10:40 PM, giugno 15, 2006  
Anonymous Nico said...

Sonia?
non so da dove cominciare , e molto articolato!!ci sarebbero tante risposte da dare ( o opinioni... modo di pensare e vedere le cose fra cui l'AMORE
la solitudine la tristezza ecc.!
Dobbiamo anche dire che le cose belle quelle non le diciamo quasi mai le nascondiamo le vogliamo solo per noi, e ci dimostriamo algi altri sempre un po giu' di quelle che in realta' siamo...ma se parlassimo solo...... dico solo di cose belle della vita di gioie di emozioni avventure e cosi via penso che un po tutti staremmo meglio.

Comunque quella frase :Avizzisce e poi muore !!
penso che e' pura realta'una frase che ci tocca un po tutti ...nel tempo!!! non la sottolineerei piu di tanto perche' dobbiamo essere ben preparati a sapere accettare anche le sconfitte solo con esse possiamo crescere.
ehhhh,,,,,l' amore e' una vera altalena non vorresti scendere mai
hai paura o non pensi nemmeno che sotto di noi c'e' la terra ferma...paura toccare il suolo.ma vorresti sempre sognare volare oltre i confinidella realta'.

E tante volte ci ritroviamo per terra increduli quasi senza sapere il perche' siamo caduti giu'......questo e' anche Amore....chissa forse solo sbagliando si puo riaccendere una nuova fiamma un nuovo amore o forse una ex fiaccola che sembrava da tempo spenta morta ci fa risogere .... ci rida' motivo di continuare a vivere chissa' forse un romanzo d'amore piu bello e piu intenso che mai!!!
Ciliegino potrebbe continuare fino all'alba ma so che non potrei mai esaudire i tuoi Dieci comandamenti *** Perche' ***
bacione notte!!!Ciliegina

10:57 PM, giugno 15, 2006  
Anonymous Anonimo said...

Frank si scrive senza c...

sei fuori stasera pero eh?

mah


Frank

11:18 PM, giugno 15, 2006  
Blogger sonia said...

caro nico, ho letto ciò che hai scritto, con la leggerezza nel cuore.
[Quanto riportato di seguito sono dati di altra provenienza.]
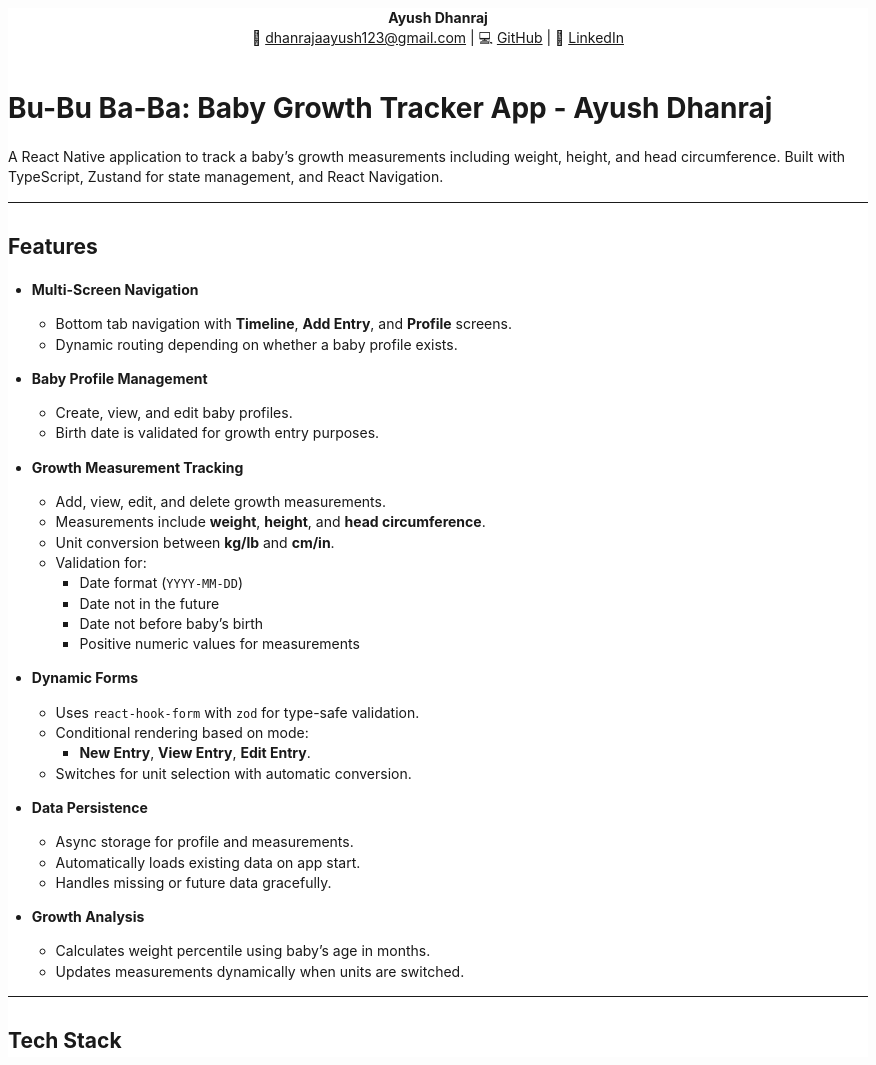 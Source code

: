 <p align="center">
  <b>Ayush Dhanraj</b><br/>
  📧 <a href="mailto:dhanrajaayush123@gmail.com">dhanrajaayush123@gmail.com</a> | 
  💻 <a href="https://github.com/Ayush-2001-Dhanraj">GitHub</a> | 
  🔗 <a href="https://www.linkedin.com/in/ayush-d-1759461a1/">LinkedIn</a>
</p>

# Bu-Bu Ba-Ba: Baby Growth Tracker App - Ayush Dhanraj

A React Native application to track a baby’s growth measurements including weight, height, and head circumference. Built with TypeScript, Zustand for state management, and React Navigation.

---

## Features

- **Multi-Screen Navigation**
  - Bottom tab navigation with **Timeline**, **Add Entry**, and **Profile** screens.
  - Dynamic routing depending on whether a baby profile exists.

- **Baby Profile Management**
  - Create, view, and edit baby profiles.
  - Birth date is validated for growth entry purposes.

- **Growth Measurement Tracking**
  - Add, view, edit, and delete growth measurements.
  - Measurements include **weight**, **height**, and **head circumference**.
  - Unit conversion between **kg/lb** and **cm/in**.
  - Validation for:
    - Date format (`YYYY-MM-DD`)
    - Date not in the future
    - Date not before baby’s birth
    - Positive numeric values for measurements

- **Dynamic Forms**
  - Uses `react-hook-form` with `zod` for type-safe validation.
  - Conditional rendering based on mode:
    - **New Entry**, **View Entry**, **Edit Entry**.
  - Switches for unit selection with automatic conversion.

- **Data Persistence**
  - Async storage for profile and measurements.
  - Automatically loads existing data on app start.
  - Handles missing or future data gracefully.

- **Growth Analysis**
  - Calculates weight percentile using baby’s age in months.
  - Updates measurements dynamically when units are switched.

---

## Tech Stack

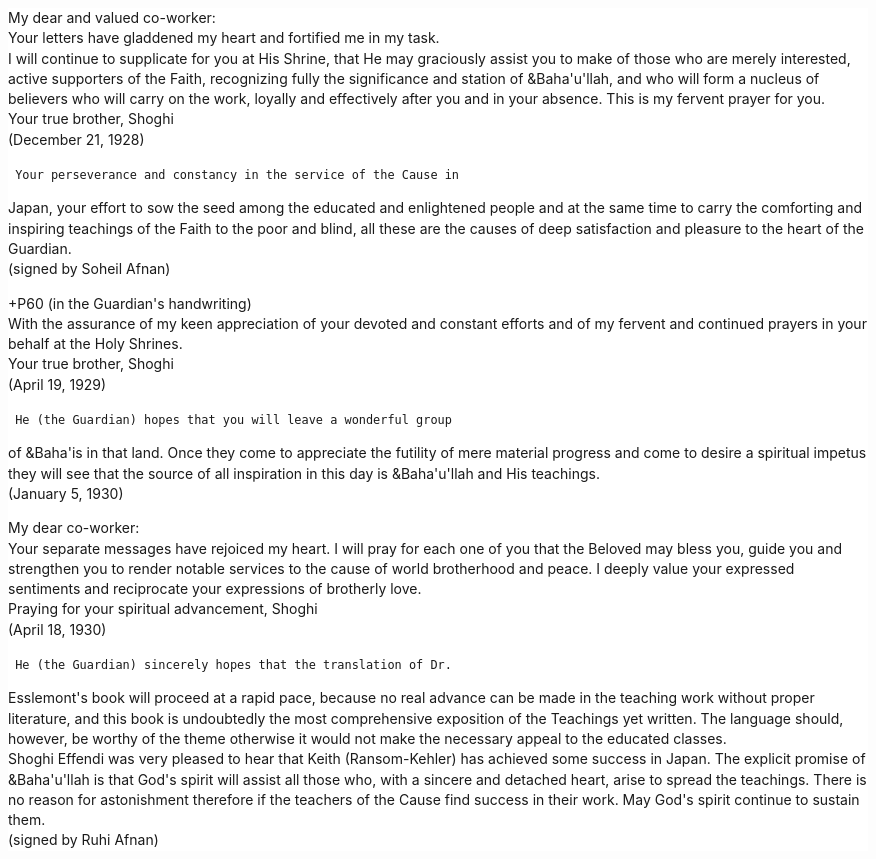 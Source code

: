 My dear and valued co-worker:  
     Your letters have gladdened my heart and fortified me in my task.  
I will continue to supplicate for you at His Shrine, that He may 
graciously assist you to make of those who are merely interested, 
active supporters of the Faith, recognizing fully the significance and 
station of &amp;Baha'u'llah, and who will form a nucleus of believers who 
will carry on the work, loyally and effectively after you and in your 
absence.  This is my fervent prayer for you.  
                    Your true brother, Shoghi  
          (December 21, 1928)  
 
     Your perseverance and constancy in the service of the Cause in 
Japan, your effort to sow the seed among the educated and enlightened 
people and at the same time to carry the comforting and inspiring 
teachings of the Faith to the poor and blind, all these are the causes 
of deep satisfaction and pleasure to the heart of the Guardian.  
          (signed by Soheil Afnan)  
 
+P60 
(in the Guardian's handwriting)  
     With the assurance of my keen appreciation of your devoted and 
constant efforts and of my fervent and continued prayers in your behalf 
at the Holy Shrines.  
                    Your true brother, Shoghi  
          (April 19, 1929)  
 
     He (the Guardian) hopes that you will leave a wonderful group 
of &amp;Baha'is in that land.  Once they come to appreciate the futility of 
mere material progress and come to desire a spiritual impetus they 
will see that the source of all inspiration in this day is &amp;Baha'u'llah 
and His teachings.  
          (January 5, 1930)  
 
My dear co-worker:  
     Your separate messages have rejoiced my heart.  I will pray for 
each one of you that the Beloved may bless you, guide you and 
strengthen you to render notable services to the cause of world 
brotherhood and peace.  I deeply value your expressed sentiments and 
reciprocate your expressions of brotherly love.  
                    Praying for your spiritual advancement, 
                    Shoghi  
          (April 18, 1930)  
 
     He (the Guardian) sincerely hopes that the translation of Dr. 
Esslemont's book will proceed at a rapid pace, because no real advance 
can be made in the teaching work without proper literature, and this 
book is undoubtedly the most comprehensive exposition of the 
Teachings yet written.  The language should, however, be worthy of 
the theme otherwise it would not make the necessary appeal to the 
educated classes.  
     Shoghi Effendi was very pleased to hear that Keith (Ransom-Kehler) 
has achieved some success in Japan.  The explicit promise of 
&amp;Baha'u'llah is that God's spirit will assist all those who, with a sincere 
and detached heart, arise to spread the teachings.  There is no reason 
for astonishment therefore if the teachers of the Cause find success 
in their work.  May God's spirit continue to sustain them.  
          (signed by Ruhi Afnan)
Quando sento te mi porti sempre gioia!
Grazie di cuore per seguirmi quasi sempre...un abbraccio cigliegino!

8:51 AM, giugno 16, 2006  
Blogger lophelia said...

Se trovassimo la soluzione vorrebbe dire che siamo passati nel mondo dei più. Quindi meglio dover continuare a cercarla. Un abbraccio.

9:20 AM, giugno 16, 2006  
Blogger Fabio said...

Io ho sempre sognato di passare nel mondo dei piu'. Un solo giorno della mia vita nel mondo dei piu', mi basterebbe gia'. Ce l'ho gia' in mente. Mi sveglio, vado a comprare un disco di Ligabue, poi a vedere "Il codice Da Vinci", poi a mangiare da McDonald's, poi a ubriacarmi al pub guardando una partita dei mondiali. Poi morirei felice.